As parents, we instinctively want to protect our children from feeling disappointment.  One mom, Kelley, confided in me as we waited anxiously between rounds, our programs and pens at the ready while our dancers optimistically changed into hard shoes and refreshed makeup. 

“I feel sick to my stomach!” she whispered.  “Your daughter is a lovely dancer,” I replied, recollecting her elegant reel round. 

“No, not just for her!” she went on, “I’m sick for all of these dancers and their parents.  They have all worked so hard and the investment in time, energy and resources is enormous.  How can it be decided after just six minutes of dancing whether they are good enough?”

Kelley was referring to the point in a major competition when all becomes unbearably quiet and the stage manager announces the dancers who have placed high enough in the first two rounds to dance a third round.  Every one of those recalled has earned a place on stage at awards; a small percentage will qualify for Nationals, and only a handful will qualify for Worlds.  But the fact is that at the time of the recall announcement, fifty percent of the competitors are eliminated and they and their families respond in different ways. 
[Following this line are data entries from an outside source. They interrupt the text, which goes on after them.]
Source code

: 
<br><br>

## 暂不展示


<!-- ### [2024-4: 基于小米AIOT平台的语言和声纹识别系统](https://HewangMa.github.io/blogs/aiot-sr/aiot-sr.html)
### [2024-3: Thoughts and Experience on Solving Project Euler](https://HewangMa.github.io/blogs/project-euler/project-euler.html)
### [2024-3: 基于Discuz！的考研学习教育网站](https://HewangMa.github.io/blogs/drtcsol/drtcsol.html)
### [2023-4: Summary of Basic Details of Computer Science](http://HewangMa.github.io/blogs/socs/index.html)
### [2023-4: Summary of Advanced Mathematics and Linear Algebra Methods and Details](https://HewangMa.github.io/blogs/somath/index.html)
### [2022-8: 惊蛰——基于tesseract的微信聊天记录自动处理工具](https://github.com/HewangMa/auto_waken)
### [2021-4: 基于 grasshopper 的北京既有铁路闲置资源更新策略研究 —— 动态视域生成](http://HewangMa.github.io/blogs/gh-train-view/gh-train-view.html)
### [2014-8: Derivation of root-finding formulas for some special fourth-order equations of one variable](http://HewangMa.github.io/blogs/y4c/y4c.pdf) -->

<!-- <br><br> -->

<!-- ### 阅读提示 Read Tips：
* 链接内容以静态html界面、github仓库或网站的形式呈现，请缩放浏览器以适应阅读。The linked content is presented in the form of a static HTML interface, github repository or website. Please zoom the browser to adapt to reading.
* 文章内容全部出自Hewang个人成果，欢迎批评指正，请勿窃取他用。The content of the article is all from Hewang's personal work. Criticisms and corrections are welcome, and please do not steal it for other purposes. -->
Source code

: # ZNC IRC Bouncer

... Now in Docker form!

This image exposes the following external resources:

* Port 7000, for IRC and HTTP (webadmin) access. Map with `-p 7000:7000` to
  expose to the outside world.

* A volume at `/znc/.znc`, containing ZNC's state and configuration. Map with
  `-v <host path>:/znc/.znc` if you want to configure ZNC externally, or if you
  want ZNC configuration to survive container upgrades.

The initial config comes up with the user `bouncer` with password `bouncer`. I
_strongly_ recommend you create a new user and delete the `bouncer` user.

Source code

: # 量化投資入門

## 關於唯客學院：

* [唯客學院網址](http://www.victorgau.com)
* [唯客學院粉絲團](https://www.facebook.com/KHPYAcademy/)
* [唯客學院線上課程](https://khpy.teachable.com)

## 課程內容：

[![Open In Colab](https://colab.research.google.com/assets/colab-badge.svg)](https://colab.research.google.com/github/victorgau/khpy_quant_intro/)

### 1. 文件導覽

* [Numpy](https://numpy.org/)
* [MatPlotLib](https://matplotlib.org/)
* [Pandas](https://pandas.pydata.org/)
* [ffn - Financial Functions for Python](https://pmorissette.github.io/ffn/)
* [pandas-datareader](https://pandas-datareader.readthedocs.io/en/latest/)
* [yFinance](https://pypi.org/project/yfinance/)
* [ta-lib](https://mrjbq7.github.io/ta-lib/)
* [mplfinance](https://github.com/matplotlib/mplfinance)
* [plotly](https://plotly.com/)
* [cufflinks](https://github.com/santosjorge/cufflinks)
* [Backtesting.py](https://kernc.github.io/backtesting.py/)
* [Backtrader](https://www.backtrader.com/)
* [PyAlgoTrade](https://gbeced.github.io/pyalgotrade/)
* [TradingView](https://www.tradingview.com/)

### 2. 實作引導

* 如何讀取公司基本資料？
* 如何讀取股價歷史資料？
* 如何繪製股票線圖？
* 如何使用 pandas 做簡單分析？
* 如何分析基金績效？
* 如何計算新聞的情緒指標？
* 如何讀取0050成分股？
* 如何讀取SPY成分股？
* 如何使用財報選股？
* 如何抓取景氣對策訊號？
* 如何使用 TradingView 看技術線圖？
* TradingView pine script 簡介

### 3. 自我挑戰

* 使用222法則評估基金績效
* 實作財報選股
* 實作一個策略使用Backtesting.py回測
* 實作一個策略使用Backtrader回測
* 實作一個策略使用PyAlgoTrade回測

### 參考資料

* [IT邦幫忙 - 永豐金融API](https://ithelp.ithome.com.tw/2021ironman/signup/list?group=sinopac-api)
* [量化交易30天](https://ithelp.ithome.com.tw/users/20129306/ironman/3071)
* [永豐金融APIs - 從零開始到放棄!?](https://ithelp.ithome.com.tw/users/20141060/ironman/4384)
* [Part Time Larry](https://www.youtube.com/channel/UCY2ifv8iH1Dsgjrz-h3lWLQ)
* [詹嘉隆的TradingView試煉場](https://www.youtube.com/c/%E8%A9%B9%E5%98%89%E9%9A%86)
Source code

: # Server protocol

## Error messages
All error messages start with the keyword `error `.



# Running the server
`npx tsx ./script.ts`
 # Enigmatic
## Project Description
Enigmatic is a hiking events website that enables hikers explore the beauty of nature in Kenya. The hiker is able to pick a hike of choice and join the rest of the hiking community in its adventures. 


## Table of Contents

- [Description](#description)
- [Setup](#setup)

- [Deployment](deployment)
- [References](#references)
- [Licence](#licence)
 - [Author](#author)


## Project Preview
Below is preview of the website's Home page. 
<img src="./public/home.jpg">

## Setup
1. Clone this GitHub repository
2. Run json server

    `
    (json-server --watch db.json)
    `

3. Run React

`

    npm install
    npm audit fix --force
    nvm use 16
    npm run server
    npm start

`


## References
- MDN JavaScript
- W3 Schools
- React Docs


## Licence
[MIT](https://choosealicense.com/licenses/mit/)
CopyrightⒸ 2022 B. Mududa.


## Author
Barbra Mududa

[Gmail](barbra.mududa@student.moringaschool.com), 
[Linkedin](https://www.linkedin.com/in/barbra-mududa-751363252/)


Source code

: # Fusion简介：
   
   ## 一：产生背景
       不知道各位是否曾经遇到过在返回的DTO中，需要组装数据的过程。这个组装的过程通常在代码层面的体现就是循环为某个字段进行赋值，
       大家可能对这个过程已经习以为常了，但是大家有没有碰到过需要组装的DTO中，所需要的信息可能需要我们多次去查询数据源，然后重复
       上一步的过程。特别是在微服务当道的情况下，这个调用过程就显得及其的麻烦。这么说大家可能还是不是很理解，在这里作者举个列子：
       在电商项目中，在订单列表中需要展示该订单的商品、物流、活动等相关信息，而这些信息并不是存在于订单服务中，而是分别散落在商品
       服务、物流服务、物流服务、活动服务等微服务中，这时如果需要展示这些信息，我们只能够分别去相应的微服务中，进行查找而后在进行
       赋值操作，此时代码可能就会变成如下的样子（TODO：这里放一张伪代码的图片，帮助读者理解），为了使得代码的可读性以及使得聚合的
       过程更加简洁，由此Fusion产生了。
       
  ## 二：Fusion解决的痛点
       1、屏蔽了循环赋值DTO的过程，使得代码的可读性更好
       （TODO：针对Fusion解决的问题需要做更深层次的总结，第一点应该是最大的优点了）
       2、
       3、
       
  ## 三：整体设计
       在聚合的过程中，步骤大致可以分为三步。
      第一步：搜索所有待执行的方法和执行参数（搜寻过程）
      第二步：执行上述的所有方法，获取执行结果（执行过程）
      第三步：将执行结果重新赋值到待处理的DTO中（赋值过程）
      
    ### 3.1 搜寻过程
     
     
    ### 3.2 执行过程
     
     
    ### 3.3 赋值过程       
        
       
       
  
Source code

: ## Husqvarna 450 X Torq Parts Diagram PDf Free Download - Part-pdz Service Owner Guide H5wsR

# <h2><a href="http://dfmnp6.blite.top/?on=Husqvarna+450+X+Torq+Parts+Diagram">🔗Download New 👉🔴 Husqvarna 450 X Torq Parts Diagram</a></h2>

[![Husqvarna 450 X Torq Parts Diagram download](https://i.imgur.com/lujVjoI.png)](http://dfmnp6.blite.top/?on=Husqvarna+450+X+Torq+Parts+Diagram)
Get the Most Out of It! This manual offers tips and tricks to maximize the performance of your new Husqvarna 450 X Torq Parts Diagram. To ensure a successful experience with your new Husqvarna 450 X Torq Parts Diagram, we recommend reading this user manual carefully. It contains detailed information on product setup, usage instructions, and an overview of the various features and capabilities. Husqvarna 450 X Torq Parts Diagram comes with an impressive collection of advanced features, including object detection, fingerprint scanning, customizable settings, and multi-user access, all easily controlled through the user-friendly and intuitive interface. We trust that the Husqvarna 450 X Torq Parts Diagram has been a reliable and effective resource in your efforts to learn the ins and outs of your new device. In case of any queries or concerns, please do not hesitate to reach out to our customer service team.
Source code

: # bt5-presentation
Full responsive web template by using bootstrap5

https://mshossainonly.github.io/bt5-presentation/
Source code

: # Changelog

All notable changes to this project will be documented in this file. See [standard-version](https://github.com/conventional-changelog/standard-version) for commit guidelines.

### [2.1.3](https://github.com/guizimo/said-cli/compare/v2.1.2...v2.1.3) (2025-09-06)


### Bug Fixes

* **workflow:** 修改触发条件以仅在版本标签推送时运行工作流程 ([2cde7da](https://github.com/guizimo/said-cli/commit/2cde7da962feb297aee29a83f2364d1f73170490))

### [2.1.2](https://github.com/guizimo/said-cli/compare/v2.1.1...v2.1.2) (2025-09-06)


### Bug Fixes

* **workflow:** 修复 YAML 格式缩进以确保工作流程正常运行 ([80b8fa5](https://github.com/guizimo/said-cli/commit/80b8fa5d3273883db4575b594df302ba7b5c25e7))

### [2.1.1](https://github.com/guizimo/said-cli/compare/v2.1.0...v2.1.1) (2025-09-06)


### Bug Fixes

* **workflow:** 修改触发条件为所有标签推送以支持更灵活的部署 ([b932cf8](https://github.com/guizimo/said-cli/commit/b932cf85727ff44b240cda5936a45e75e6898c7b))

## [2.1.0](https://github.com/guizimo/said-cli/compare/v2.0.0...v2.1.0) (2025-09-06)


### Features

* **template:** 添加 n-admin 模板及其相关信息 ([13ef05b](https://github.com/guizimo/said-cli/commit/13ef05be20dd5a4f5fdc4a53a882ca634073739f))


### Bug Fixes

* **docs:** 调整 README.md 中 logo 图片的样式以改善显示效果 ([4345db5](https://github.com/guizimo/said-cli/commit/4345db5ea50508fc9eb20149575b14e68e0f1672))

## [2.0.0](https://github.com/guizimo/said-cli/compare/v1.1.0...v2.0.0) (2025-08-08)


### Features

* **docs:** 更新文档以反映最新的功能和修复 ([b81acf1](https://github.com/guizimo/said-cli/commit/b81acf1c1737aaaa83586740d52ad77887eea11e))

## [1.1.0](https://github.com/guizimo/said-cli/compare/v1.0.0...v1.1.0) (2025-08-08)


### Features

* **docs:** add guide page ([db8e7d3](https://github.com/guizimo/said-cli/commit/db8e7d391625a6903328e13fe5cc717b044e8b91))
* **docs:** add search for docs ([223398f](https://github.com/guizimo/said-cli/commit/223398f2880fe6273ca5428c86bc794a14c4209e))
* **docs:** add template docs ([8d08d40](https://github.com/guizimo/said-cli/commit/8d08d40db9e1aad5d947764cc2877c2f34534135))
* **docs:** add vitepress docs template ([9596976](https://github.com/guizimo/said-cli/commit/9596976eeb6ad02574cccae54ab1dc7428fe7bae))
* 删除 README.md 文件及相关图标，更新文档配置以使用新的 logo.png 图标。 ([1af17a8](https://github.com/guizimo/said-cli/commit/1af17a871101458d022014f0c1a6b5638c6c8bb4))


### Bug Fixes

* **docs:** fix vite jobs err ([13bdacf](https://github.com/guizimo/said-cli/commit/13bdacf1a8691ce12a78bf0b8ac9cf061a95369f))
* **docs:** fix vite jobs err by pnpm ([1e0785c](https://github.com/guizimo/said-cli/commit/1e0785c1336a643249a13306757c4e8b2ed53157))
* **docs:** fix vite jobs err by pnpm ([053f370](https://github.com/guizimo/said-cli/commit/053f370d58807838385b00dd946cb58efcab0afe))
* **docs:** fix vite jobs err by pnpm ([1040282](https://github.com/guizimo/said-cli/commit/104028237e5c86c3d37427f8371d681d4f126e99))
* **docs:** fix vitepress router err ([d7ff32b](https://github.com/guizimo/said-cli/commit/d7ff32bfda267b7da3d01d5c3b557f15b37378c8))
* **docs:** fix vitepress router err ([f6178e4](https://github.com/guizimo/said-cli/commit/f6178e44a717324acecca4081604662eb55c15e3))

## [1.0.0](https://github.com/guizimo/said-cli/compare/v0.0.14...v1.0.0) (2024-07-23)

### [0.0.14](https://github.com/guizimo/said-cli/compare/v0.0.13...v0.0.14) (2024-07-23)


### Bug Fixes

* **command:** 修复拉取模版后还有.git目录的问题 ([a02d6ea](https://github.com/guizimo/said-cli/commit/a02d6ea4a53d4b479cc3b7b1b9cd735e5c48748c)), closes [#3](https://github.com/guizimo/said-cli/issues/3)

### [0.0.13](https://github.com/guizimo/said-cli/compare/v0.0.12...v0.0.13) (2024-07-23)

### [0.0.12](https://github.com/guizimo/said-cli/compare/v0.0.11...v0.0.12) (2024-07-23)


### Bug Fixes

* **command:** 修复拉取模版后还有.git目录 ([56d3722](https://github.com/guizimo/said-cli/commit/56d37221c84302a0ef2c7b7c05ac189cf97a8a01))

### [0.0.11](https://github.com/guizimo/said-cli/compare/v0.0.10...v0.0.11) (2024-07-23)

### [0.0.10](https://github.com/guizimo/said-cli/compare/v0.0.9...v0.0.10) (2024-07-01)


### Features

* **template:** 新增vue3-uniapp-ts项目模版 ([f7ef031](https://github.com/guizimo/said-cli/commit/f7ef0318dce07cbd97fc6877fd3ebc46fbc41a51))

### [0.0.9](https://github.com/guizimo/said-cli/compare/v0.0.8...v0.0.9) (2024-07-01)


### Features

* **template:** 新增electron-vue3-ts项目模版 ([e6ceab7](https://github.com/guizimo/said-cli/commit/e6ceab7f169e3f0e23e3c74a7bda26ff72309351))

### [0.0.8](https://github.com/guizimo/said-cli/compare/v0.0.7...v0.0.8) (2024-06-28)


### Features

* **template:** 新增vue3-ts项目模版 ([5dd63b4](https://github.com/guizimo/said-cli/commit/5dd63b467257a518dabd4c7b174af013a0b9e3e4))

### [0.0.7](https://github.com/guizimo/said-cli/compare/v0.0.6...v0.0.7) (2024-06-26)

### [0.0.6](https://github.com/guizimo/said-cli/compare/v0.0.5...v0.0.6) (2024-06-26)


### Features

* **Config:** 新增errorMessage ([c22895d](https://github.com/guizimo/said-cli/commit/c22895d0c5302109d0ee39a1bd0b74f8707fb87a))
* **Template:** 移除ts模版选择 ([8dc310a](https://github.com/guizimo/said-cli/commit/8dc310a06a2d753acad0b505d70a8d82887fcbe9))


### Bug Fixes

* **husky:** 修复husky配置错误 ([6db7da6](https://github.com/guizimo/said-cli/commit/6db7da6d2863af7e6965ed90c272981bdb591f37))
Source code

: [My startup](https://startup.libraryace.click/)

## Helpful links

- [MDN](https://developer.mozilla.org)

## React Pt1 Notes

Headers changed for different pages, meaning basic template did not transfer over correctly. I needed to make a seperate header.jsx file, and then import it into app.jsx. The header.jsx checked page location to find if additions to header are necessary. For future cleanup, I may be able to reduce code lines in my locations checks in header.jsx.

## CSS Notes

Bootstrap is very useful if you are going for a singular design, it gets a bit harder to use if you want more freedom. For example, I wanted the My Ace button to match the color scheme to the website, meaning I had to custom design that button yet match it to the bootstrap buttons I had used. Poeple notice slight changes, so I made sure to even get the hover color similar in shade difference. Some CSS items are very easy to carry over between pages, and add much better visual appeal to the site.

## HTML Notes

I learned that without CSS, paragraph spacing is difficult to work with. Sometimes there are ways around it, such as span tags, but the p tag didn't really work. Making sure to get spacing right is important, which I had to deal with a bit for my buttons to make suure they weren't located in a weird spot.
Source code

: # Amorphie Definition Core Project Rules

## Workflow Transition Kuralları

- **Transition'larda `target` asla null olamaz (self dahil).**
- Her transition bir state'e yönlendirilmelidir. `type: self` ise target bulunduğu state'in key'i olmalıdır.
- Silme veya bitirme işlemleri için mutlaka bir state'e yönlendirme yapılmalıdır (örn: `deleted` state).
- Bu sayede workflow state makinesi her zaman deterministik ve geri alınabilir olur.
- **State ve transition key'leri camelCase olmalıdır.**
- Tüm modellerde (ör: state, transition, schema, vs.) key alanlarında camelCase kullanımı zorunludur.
We all agree that accepting the outcome is part and parcel to competition; sadly not everyone is able to exert self-control in the face of adrenaline and save tears for a private moment.  Worse than the emotional display are the parents who jeer, defaming those whose best efforts earned them the right to dance a third round.  Remember the study of the toddlers who walked clear ‘off the edge’ of a wall when their smiling parent was at the other end?  It’s not kiddie campus anymore, but the idea holds.  Your smile, your kind words and yes, YOU turning to the parent of a recalled dancer to offer your best wishes and sincere congratulations are as important to your child’s self-esteem as that which instilled those unknowing toddlers to walk ‘off’ that wall.

How many of us have joked that we would love to go to Worlds?  This places inherent pressure on the children even when the comment is said in jest.  We adults must keep it in perspective as well, especially when Auntie Moira visits and asks, “Did s/he win?”  It doesn’t help that the grade levels are ‘all about’ getting the first placements to move up.  Nearly every champion dancer remembers the shock of going home with nothing after years of first, second and third place medals on colorful ribbons.